Excerpts from a dataset
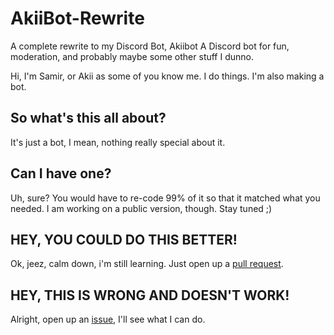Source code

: # AkiiBot-Rewrite
A complete rewrite to my Discord Bot, Akiibot
A Discord bot for fun, moderation, and probably maybe some other stuff I dunno.

Hi, I'm Samir, or Akii as some of you know me. I do things. I'm also making a bot.

## So what's this all about?
It's just a bot, I mean, nothing really special about it.
## Can I have one?
Uh, sure? You would have to re-code 99% of it so that it matched what you needed. I am working on a public version, though. Stay tuned ;)
## HEY, YOU COULD DO THIS BETTER!
Ok, jeez, calm down, i'm still learning. Just open up a [pull request](https://github.com/jennasisis/AkiiBot-Rewrite/pulls).
## HEY, THIS IS WRONG AND DOESN'T WORK!
Alright, open up an [issue](https://github.com/jennasisis/AkiiBot-Rewrite/issues), I'll see what I can do.



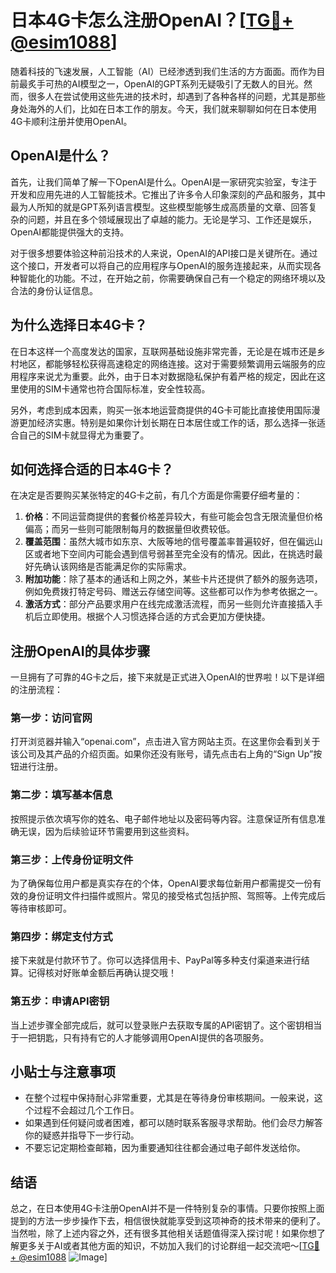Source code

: # 日本4G卡怎么注册OpenAI？[[TG💪+ @esim1088](https://t.me/s/esim1088)]

随着科技的飞速发展，人工智能（AI）已经渗透到我们生活的方方面面。而作为目前最炙手可热的AI模型之一，OpenAI的GPT系列无疑吸引了无数人的目光。然而，很多人在尝试使用这些先进的技术时，却遇到了各种各样的问题，尤其是那些身处海外的人们，比如在日本工作的朋友。今天，我们就来聊聊如何在日本使用4G卡顺利注册并使用OpenAI。

## OpenAI是什么？

首先，让我们简单了解一下OpenAI是什么。OpenAI是一家研究实验室，专注于开发和应用先进的人工智能技术。它推出了许多令人印象深刻的产品和服务，其中最为人所知的就是GPT系列语言模型。这些模型能够生成高质量的文章、回答复杂的问题，并且在多个领域展现出了卓越的能力。无论是学习、工作还是娱乐，OpenAI都能提供强大的支持。

对于很多想要体验这种前沿技术的人来说，OpenAI的API接口是关键所在。通过这个接口，开发者可以将自己的应用程序与OpenAI的服务连接起来，从而实现各种智能化的功能。不过，在开始之前，你需要确保自己有一个稳定的网络环境以及合法的身份认证信息。

## 为什么选择日本4G卡？

在日本这样一个高度发达的国家，互联网基础设施非常完善，无论是在城市还是乡村地区，都能够轻松获得高速稳定的网络连接。这对于需要频繁调用云端服务的应用程序来说尤为重要。此外，由于日本对数据隐私保护有着严格的规定，因此在这里使用的SIM卡通常也符合国际标准，安全性较高。

另外，考虑到成本因素，购买一张本地运营商提供的4G卡可能比直接使用国际漫游更加经济实惠。特别是如果你计划长期在日本居住或工作的话，那么选择一张适合自己的SIM卡就显得尤为重要了。

## 如何选择合适的日本4G卡？

在决定是否要购买某张特定的4G卡之前，有几个方面是你需要仔细考量的：

1. **价格**：不同运营商提供的套餐价格差异较大，有些可能会包含无限流量但价格偏高；而另一些则可能限制每月的数据量但收费较低。
2. **覆盖范围**：虽然大城市如东京、大阪等地的信号覆盖率普遍较好，但在偏远山区或者地下空间内可能会遇到信号弱甚至完全没有的情况。因此，在挑选时最好先确认该网络是否能满足你的实际需求。
3. **附加功能**：除了基本的通话和上网之外，某些卡片还提供了额外的服务选项，例如免费拨打特定号码、赠送云存储空间等。这些都可以作为参考依据之一。
4. **激活方式**：部分产品要求用户在线完成激活流程，而另一些则允许直接插入手机后立即使用。根据个人习惯选择合适的方式会更加方便快捷。

## 注册OpenAI的具体步骤

一旦拥有了可靠的4G卡之后，接下来就是正式进入OpenAI的世界啦！以下是详细的注册流程：

### 第一步：访问官网
打开浏览器并输入“openai.com”，点击进入官方网站主页。在这里你会看到关于该公司及其产品的介绍页面。如果你还没有账号，请先点击右上角的“Sign Up”按钮进行注册。

### 第二步：填写基本信息
按照提示依次填写你的姓名、电子邮件地址以及密码等内容。注意保证所有信息准确无误，因为后续验证环节需要用到这些资料。

### 第三步：上传身份证明文件
为了确保每位用户都是真实存在的个体，OpenAI要求每位新用户都需提交一份有效的身份证明文件扫描件或照片。常见的接受格式包括护照、驾照等。上传完成后等待审核即可。

### 第四步：绑定支付方式
接下来就是付款环节了。你可以选择信用卡、PayPal等多种支付渠道来进行结算。记得核对好账单金额后再确认提交哦！

### 第五步：申请API密钥
当上述步骤全部完成后，就可以登录账户去获取专属的API密钥了。这个密钥相当于一把钥匙，只有持有它的人才能够调用OpenAI提供的各项服务。

## 小贴士与注意事项

- 在整个过程中保持耐心非常重要，尤其是在等待身份审核期间。一般来说，这个过程不会超过几个工作日。
- 如果遇到任何疑问或者困难，都可以随时联系客服寻求帮助。他们会尽力解答你的疑惑并指导下一步行动。
- 不要忘记定期检查邮箱，因为重要通知往往都会通过电子邮件发送给你。

## 结语

总之，在日本使用4G卡注册OpenAI并不是一件特别复杂的事情。只要你按照上面提到的方法一步步操作下去，相信很快就能享受到这项神奇的技术带来的便利了。当然啦，除了上述内容之外，还有很多其他相关话题值得深入探讨呢！如果你想了解更多关于AI或者其他方面的知识，不妨加入我们的讨论群组一起交流吧～[[TG💪+ @esim1088](https://t.me/s/esim1088) ![Image](https://i.postimg.cc/4NQfJmqS/Snipaste-2025-05-13-00-14-12.png)]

What is being asked: Lines to set down from above: the line with "另外，考虑到成本因素，购买一", the line with "2. **覆盖范围**：虽然", and every line between, each exactly as written.

Reply:
另外，考虑到成本因素，购买一张本地运营商提供的4G卡可能比直接使用国际漫游更加经济实惠。特别是如果你计划长期在日本居住或工作的话，那么选择一张适合自己的SIM卡就显得尤为重要了。

## 如何选择合适的日本4G卡？

在决定是否要购买某张特定的4G卡之前，有几个方面是你需要仔细考量的：

1. **价格**：不同运营商提供的套餐价格差异较大，有些可能会包含无限流量但价格偏高；而另一些则可能限制每月的数据量但收费较低。
2. **覆盖范围**：虽然大城市如东京、大阪等地的信号覆盖率普遍较好，但在偏远山区或者地下空间内可能会遇到信号弱甚至完全没有的情况。因此，在挑选时最好先确认该网络是否能满足你的实际需求。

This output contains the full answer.